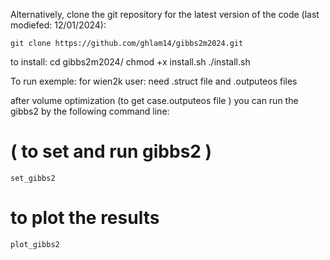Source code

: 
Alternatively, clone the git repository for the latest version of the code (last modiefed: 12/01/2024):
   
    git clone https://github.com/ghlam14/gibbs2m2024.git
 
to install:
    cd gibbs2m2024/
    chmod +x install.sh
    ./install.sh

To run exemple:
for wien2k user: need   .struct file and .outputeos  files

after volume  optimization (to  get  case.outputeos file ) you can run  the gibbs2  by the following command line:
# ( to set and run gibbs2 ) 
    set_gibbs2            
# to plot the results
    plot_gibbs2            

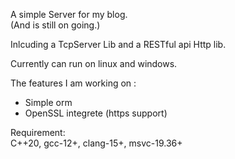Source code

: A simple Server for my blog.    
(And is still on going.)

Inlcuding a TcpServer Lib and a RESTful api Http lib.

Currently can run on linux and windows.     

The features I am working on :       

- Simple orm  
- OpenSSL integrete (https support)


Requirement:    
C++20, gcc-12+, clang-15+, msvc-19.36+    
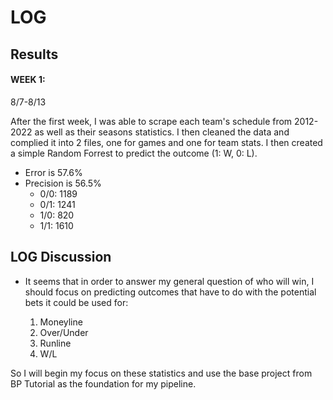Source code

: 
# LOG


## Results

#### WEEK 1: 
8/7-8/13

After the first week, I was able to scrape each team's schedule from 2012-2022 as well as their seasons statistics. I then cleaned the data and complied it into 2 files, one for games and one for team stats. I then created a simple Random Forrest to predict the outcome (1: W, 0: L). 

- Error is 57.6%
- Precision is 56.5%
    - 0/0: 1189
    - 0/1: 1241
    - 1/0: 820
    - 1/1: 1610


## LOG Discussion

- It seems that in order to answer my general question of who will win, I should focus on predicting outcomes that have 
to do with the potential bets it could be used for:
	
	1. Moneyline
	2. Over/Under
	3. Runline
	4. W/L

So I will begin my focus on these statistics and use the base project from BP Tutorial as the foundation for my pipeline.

- How to complete this task -
For the data above, give the number of lines in which the word "files" appears, and nothing more.

- Response to this task -
2